Find every line below with the string "için" and pick it out.
Data extracts section start
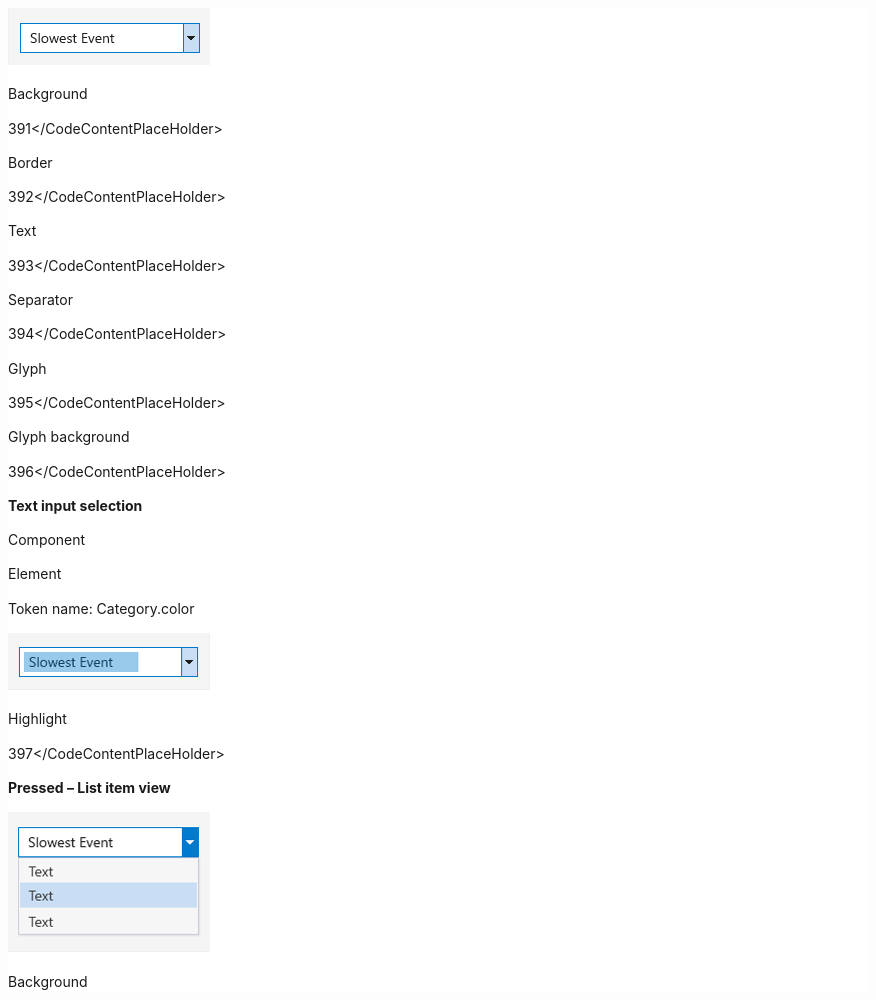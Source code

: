  ![Drop&#45;down&#47;combo box focused](../vs140/media/0303-172_dropdowncomboboxfocused.png "0303-172_DropDownComboBoxFocused")  
  
 Background  
  
 <CodeContentPlaceHolder>391\</CodeContentPlaceHolder>  
  
 Border  
  
 <CodeContentPlaceHolder>392\</CodeContentPlaceHolder>  
  
 Text  
  
 <CodeContentPlaceHolder>393\</CodeContentPlaceHolder>  
  
 Separator  
  
 <CodeContentPlaceHolder>394\</CodeContentPlaceHolder>  
  
 Glyph  
  
 <CodeContentPlaceHolder>395\</CodeContentPlaceHolder>  
  
 Glyph background  
  
 <CodeContentPlaceHolder>396\</CodeContentPlaceHolder>  
  
 **Text input selection**  
  
 Component  
  
 Element  
  
 Token name: Category.color  
  
 ![Drop&#45;down&#47;combo box text input](../vs140/media/0303-173_dropdowncomboboxtextinput.png "0303-173_DropDownComboBoxTextInput")  
  
 Highlight  
  
 <CodeContentPlaceHolder>397\</CodeContentPlaceHolder>  
  
 **Pressed – List item view**  
  
 ![Drop&#45;down&#47;combo box list view](../vs140/media/0303-174_dropdowncomboboxlistview.png "0303-174_DropDownComboBoxListView")  
  
 Background  
  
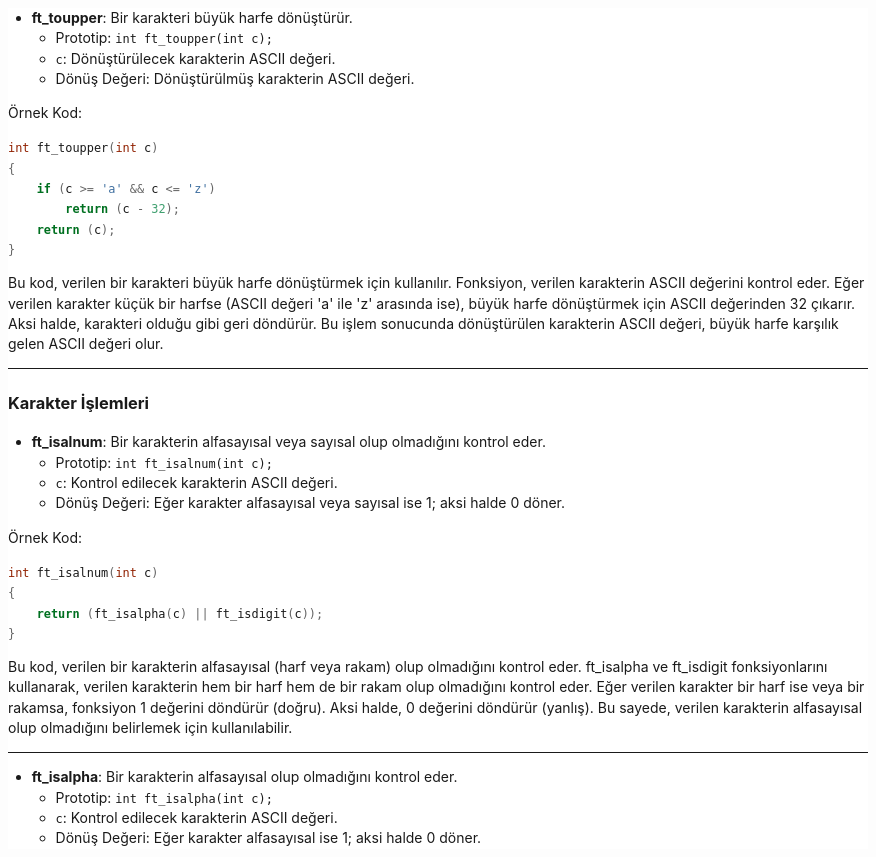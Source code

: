 
- **ft_toupper**: Bir karakteri büyük harfe dönüştürür.
  - Prototip: `int ft_toupper(int c);`
  - `c`: Dönüştürülecek karakterin ASCII değeri.
  - Dönüş Değeri: Dönüştürülmüş karakterin ASCII değeri.

Örnek Kod:
```c
int	ft_toupper(int c)
{
	if (c >= 'a' && c <= 'z')
		return (c - 32);
	return (c);
}
```
<p align="left">
Bu kod, verilen bir karakteri büyük harfe dönüştürmek için kullanılır. Fonksiyon, verilen karakterin ASCII değerini kontrol eder. Eğer verilen karakter küçük bir harfse (ASCII değeri 'a' ile 'z' arasında ise), büyük harfe dönüştürmek için ASCII değerinden 32 çıkarır. Aksi halde, karakteri olduğu gibi geri döndürür. Bu işlem sonucunda dönüştürülen karakterin ASCII değeri, büyük harfe karşılık gelen ASCII değeri olur.
</p>

---

### Karakter İşlemleri

- **ft_isalnum**: Bir karakterin alfasayısal veya sayısal olup olmadığını kontrol eder.
  - Prototip: `int ft_isalnum(int c);`
  - `c`: Kontrol edilecek karakterin ASCII değeri.
  - Dönüş Değeri: Eğer karakter alfasayısal veya sayısal ise 1; aksi halde 0 döner.

Örnek Kod:
```c
int	ft_isalnum(int c)
{
	return (ft_isalpha(c) || ft_isdigit(c));
}
```
<p align="left">

Bu kod, verilen bir karakterin alfasayısal (harf veya rakam) olup olmadığını kontrol eder. ft_isalpha ve ft_isdigit fonksiyonlarını kullanarak, verilen karakterin hem bir harf hem de bir rakam olup olmadığını kontrol eder. Eğer verilen karakter bir harf ise veya bir rakamsa, fonksiyon 1 değerini döndürür (doğru). Aksi halde, 0 değerini döndürür (yanlış). Bu sayede, verilen karakterin alfasayısal olup olmadığını belirlemek için kullanılabilir.
</p>

---

- **ft_isalpha**: Bir karakterin alfasayısal olup olmadığını kontrol eder.
  - Prototip: `int ft_isalpha(int c);`
  - `c`: Kontrol edilecek karakterin ASCII değeri.
  - Dönüş Değeri: Eğer karakter alfasayısal ise 1; aksi halde 0 döner.
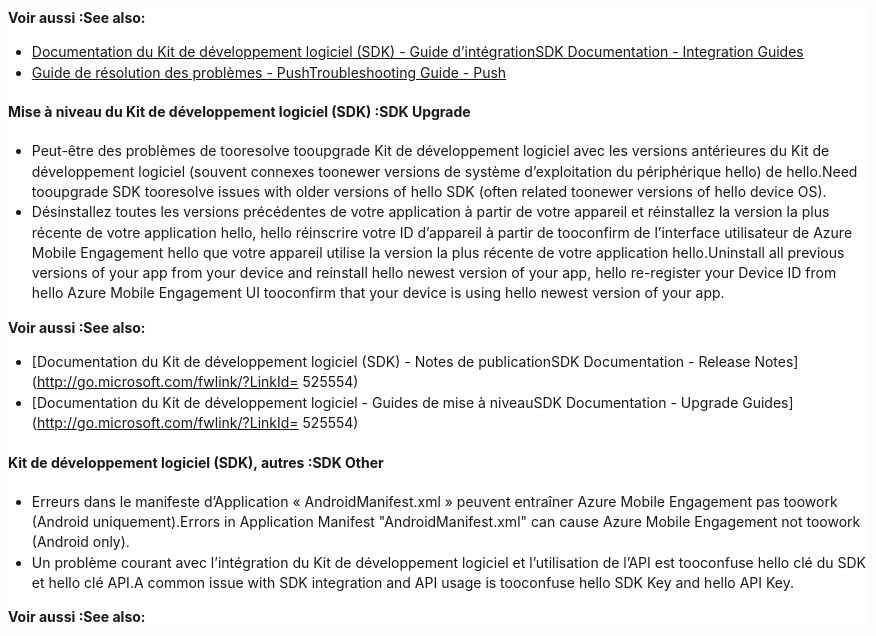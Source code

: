 <span data-ttu-id="1f382-124">**Voir aussi :**</span><span class="sxs-lookup"><span data-stu-id="1f382-124">**See also:**</span></span>

* <span data-ttu-id="1f382-125">[Documentation du Kit de développement logiciel (SDK) - Guide d’intégration][Link 5]</span><span class="sxs-lookup"><span data-stu-id="1f382-125">[SDK Documentation - Integration Guides][Link 5]</span></span> 
* <span data-ttu-id="1f382-126">[Guide de résolution des problèmes - Push][Link 23]</span><span class="sxs-lookup"><span data-stu-id="1f382-126">[Troubleshooting Guide - Push][Link 23]</span></span>

#### <a name="sdk-upgrade"></a><span data-ttu-id="1f382-127">Mise à niveau du Kit de développement logiciel (SDK) :</span><span class="sxs-lookup"><span data-stu-id="1f382-127">SDK Upgrade</span></span>
* <span data-ttu-id="1f382-128">Peut-être des problèmes de tooresolve tooupgrade Kit de développement logiciel avec les versions antérieures du Kit de développement logiciel (souvent connexes toonewer versions de système d’exploitation du périphérique hello) de hello.</span><span class="sxs-lookup"><span data-stu-id="1f382-128">Need tooupgrade SDK tooresolve issues with older versions of hello SDK (often related toonewer versions of hello device OS).</span></span>
* <span data-ttu-id="1f382-129">Désinstallez toutes les versions précédentes de votre application à partir de votre appareil et réinstallez la version la plus récente de votre application hello, hello réinscrire votre ID d’appareil à partir de tooconfirm de l’interface utilisateur de Azure Mobile Engagement hello que votre appareil utilise la version la plus récente de votre application hello.</span><span class="sxs-lookup"><span data-stu-id="1f382-129">Uninstall all previous versions of your app from your device and reinstall hello newest version of your app, hello re-register your Device ID from hello Azure Mobile Engagement UI tooconfirm that your device is using hello newest version of your app.</span></span>

<span data-ttu-id="1f382-130">**Voir aussi :**</span><span class="sxs-lookup"><span data-stu-id="1f382-130">**See also:**</span></span>

* [<span data-ttu-id="1f382-131">Documentation du Kit de développement logiciel (SDK) - Notes de publication</span><span class="sxs-lookup"><span data-stu-id="1f382-131">SDK Documentation - Release Notes</span></span>](http://go.microsoft.com/fwlink/?LinkId= 525554) 
* [<span data-ttu-id="1f382-132">Documentation du Kit de développement logiciel - Guides de mise à niveau</span><span class="sxs-lookup"><span data-stu-id="1f382-132">SDK Documentation - Upgrade Guides</span></span>](http://go.microsoft.com/fwlink/?LinkId= 525554)

#### <a name="sdk-other"></a><span data-ttu-id="1f382-133">Kit de développement logiciel (SDK), autres :</span><span class="sxs-lookup"><span data-stu-id="1f382-133">SDK Other</span></span>
* <span data-ttu-id="1f382-134">Erreurs dans le manifeste d’Application « AndroidManifest.xml » peuvent entraîner Azure Mobile Engagement pas toowork (Android uniquement).</span><span class="sxs-lookup"><span data-stu-id="1f382-134">Errors in Application Manifest "AndroidManifest.xml" can cause Azure Mobile Engagement not toowork (Android only).</span></span>
* <span data-ttu-id="1f382-135">Un problème courant avec l’intégration du Kit de développement logiciel et l’utilisation de l’API est tooconfuse hello clé du SDK et hello clé API.</span><span class="sxs-lookup"><span data-stu-id="1f382-135">A common issue with SDK integration and API usage is tooconfuse hello SDK Key and hello API Key.</span></span>

<span data-ttu-id="1f382-136">**Voir aussi :**</span><span class="sxs-lookup"><span data-stu-id="1f382-136">**See also:**</span></span>


[Link 1]: mobile-engagement-user-interface.md
[Link 2]: mobile-engagement-troubleshooting-guide.md
[Link 3]: mobile-engagement-how-tos.md
[Link 4]: http://go.microsoft.com/fwlink/?LinkID=525553
[Link 5]: http://go.microsoft.com/fwlink/?LinkID=525554
[Link 6]: http://go.microsoft.com/fwlink/?LinkId=525555
[Link 7]: https://account.windowsazure.com/PreviewFeatures
[Link 8]: https://social.msdn.microsoft.com/Forums/azure/en-US/home?forum=azuremobileengagement
[Link 9]: http://azure.microsoft.com/en-us/services/mobile-engagement/
[Link 10]: http://azure.microsoft.com/en-us/documentation/services/mobile-engagement/
[Link 11]: http://azure.microsoft.com/en-us/pricing/details/mobile-engagement/
[Link 12]: mobile-engagement-user-interface-navigation.md
[Link 13]: mobile-engagement-user-interface-home.md
[Link 14]: mobile-engagement-user-interface-my-account.md
[Link 15]: mobile-engagement-user-interface-analytics.md
[Link 16]: mobile-engagement-user-interface-monitor.md
[Link 17]: mobile-engagement-user-interface-reach.md
[Link 18]: mobile-engagement-user-interface-segments.md
[Link 19]: mobile-engagement-user-interface-dashboard.md
[Link 20]: mobile-engagement-user-interface-settings.md
[Link 21]: mobile-engagement-troubleshooting-guide-analytics.md
[Link 22]: mobile-engagement-troubleshooting-guide-apis.md
[Link 23]: mobile-engagement-troubleshooting-guide-push-reach.md
[Link 24]: mobile-engagement-troubleshooting-guide-service.md
[Link 25]: mobile-engagement-troubleshooting-guide-sdk.md
[Link 26]: mobile-engagement-troubleshooting-guide-sr-info.md
[Link 27]: mobile-engagement-user-interface-reach-campaign.md
[Link 28]: mobile-engagement-user-interface-reach-criterion.md
[Link 29]: mobile-engagement-user-interface-reach-content.md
Data extracts section end
**Answer space**
Bu kod, verilen bir karakteri büyük harfe dönüştürmek için kullanılır. Fonksiyon, verilen karakterin ASCII değerini kontrol eder. Eğer verilen karakter küçük bir harfse (ASCII değeri 'a' ile 'z' arasında ise), büyük harfe dönüştürmek için ASCII değerinden 32 çıkarır. Aksi halde, karakteri olduğu gibi geri döndürür. Bu işlem sonucunda dönüştürülen karakterin ASCII değeri, büyük harfe karşılık gelen ASCII değeri olur.
Bu kod, verilen bir karakterin alfasayısal (harf veya rakam) olup olmadığını kontrol eder. ft_isalpha ve ft_isdigit fonksiyonlarını kullanarak, verilen karakterin hem bir harf hem de bir rakam olup olmadığını kontrol eder. Eğer verilen karakter bir harf ise veya bir rakamsa, fonksiyon 1 değerini döndürür (doğru). Aksi halde, 0 değerini döndürür (yanlış). Bu sayede, verilen karakterin alfasayısal olup olmadığını belirlemek için kullanılabilir.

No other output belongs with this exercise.